**WHAT THE TASK REQUIRES**: Copy out the data below. Leave nothing out and alter nothing.

**DATA FOR THIS TASK**:
****

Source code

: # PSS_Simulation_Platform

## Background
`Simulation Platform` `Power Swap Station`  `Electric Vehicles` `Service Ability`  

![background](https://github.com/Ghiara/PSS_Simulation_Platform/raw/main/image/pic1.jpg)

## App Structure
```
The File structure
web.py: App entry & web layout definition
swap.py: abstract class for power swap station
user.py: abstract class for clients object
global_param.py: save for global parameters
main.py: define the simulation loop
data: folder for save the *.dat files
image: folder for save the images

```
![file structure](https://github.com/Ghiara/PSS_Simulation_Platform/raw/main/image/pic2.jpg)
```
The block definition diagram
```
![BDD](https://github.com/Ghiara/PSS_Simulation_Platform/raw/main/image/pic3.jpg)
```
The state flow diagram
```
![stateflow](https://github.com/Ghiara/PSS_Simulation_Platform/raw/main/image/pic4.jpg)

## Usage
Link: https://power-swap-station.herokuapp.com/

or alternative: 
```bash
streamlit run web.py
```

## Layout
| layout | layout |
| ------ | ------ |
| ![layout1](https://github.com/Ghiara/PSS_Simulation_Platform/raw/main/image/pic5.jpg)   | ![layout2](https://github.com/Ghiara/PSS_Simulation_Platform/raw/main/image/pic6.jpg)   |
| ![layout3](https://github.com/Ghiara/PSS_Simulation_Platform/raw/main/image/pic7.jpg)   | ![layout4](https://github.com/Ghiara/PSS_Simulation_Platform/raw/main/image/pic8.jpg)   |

****

**OUTPUT**:
Source code

: # PSS_Simulation_Platform

## Background
`Simulation Platform` `Power Swap Station`  `Electric Vehicles` `Service Ability`  

![background](https://github.com/Ghiara/PSS_Simulation_Platform/raw/main/image/pic1.jpg)

## App Structure
```
The File structure
web.py: App entry & web layout definition
swap.py: abstract class for power swap station
user.py: abstract class for clients object
global_param.py: save for global parameters
main.py: define the simulation loop
data: folder for save the *.dat files
image: folder for save the images

```
![file structure](https://github.com/Ghiara/PSS_Simulation_Platform/raw/main/image/pic2.jpg)
```
The block definition diagram
```
![BDD](https://github.com/Ghiara/PSS_Simulation_Platform/raw/main/image/pic3.jpg)
```
The state flow diagram
```
![stateflow](https://github.com/Ghiara/PSS_Simulation_Platform/raw/main/image/pic4.jpg)

## Usage
Link: https://power-swap-station.herokuapp.com/

or alternative: 
```bash
streamlit run web.py
```

## Layout
| layout | layout |
| ------ | ------ |
| ![layout1](https://github.com/Ghiara/PSS_Simulation_Platform/raw/main/image/pic5.jpg)   | ![layout2](https://github.com/Ghiara/PSS_Simulation_Platform/raw/main/image/pic6.jpg)   |
| ![layout3](https://github.com/Ghiara/PSS_Simulation_Platform/raw/main/image/pic7.jpg)   | ![layout4](https://github.com/Ghiara/PSS_Simulation_Platform/raw/main/image/pic8.jpg)   |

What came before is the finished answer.